Mark Stephens: The claim is essentially that there was an unlawful acquisition of information by the newspaper—sometimes by hacking, but sometimes by deception. Given that in previous cases, judges have made findings about particular journalists being involved with particular private detectives who got information
unlawfully, the question is: How did they get information [about Harry] which wasn’t in the public domain? And the inability to demonstrate where the information comes from creates an inference of hacking.
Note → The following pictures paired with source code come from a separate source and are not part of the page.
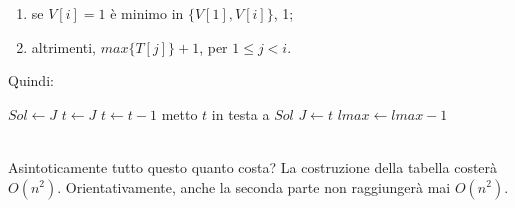 \begin{enumerate}
	\item se $V[i]=1$ è minimo in $\{V[1], V[i]\}$, 1;
	\item altrimenti, $max\{T[j]\}+1$, per $1\leq j < i$.
\end{enumerate}
Quindi:
\begin{algorithm}
	\label{alg:subDIVpt2-2}
	\begin{algorithmic}
			\State $Sol \gets J$
				\State $t \gets J$
					\State $t \gets t-1$
				\EndWhile
				\State metto $t$ in testa a $Sol$
				\State $J \gets t$
				\State $lmax \gets lmax-1$
			\EndWhile
		\EndFunction
	\end{algorithmic}
\end{algorithm} \hfill \\
Asintoticamente tutto questo quanto costa? La costruzione della tabella costerà $O(n^2)$. Orientativamente, anche la seconda parte non raggiungerà mai $O(n^2)$.


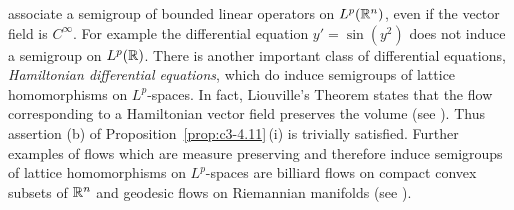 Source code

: associate a semigroup of bounded linear operators on $L^p(\R ^n)$, even if
the vector field is $C^{\infty}$. For example the differential equation
$y' = \sin(y^2)$ does not induce a semigroup on $L^p(\R )$.
There is another important class of differential equations, \emph{Hamiltonian differential equations}, which do induce semigroups of lattice homomorphisms on $L^p$-spaces. In fact, Liouville's Theorem states that the flow corresponding to a Hamiltonian vector field preserves the volume (see \textcite[Section~3.3]{abraham:1978}). Thus assertion (b) of Proposition~\ref{prop:c3-4.11}\,(i) is trivially satisfied.
Further examples of flows which are measure preserving and therefore induce semigroups of lattice homomorphisms on $L^p$-spaces are billiard flows on compact convex subsets of\/ $\R ^n$ and geodesic flows on Riemannian manifolds (see \textcite{cornfeldetal:1982}).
But there’s an unusual feature with this particular claim because News Group says Prince Harry knew about the possibility of his claim for more than six years, and therefore it falls outside the statute
of limitations. So the first question is whether this is time-barred, and here there is an additional layer of complexity because it’s asserted that [Murdoch’s company] did a deal with Buckingham Palace to give Prince William good publicity. And as a consequence of that, members of the royal family—William and Harry—[agreed they] wouldn’t sue. So there becomes the question of first, did Harry know about the claim, and second, did he know about the compromise of the claim?
That’s quite a lot! Obviously, this trial isn’t just about how reporters got salacious information, is it?
It’s a slightly more interesting claim in some respects, because the trial is going to delve into some of the backroom deals that Harry says were done,
and are probably more embarrassing, both for the newspaper and the palace. Was there a secret deal for the newspaper to give good publicity to the royal family, and in return, they undertook not to sue? The judge has to make that determination first. If the newspaper loses the time-bar issue, I think it’s almost certain that Harry will win at least some of the unlawful acquisition of information claims. The time-bar issue is really important, which is why the newspaper is bringing in a very
eminent king’s counsel to cross-examine Harry.
Harry is scheduled to be in the witness box for four days. Any idea what he’ll be questioned about?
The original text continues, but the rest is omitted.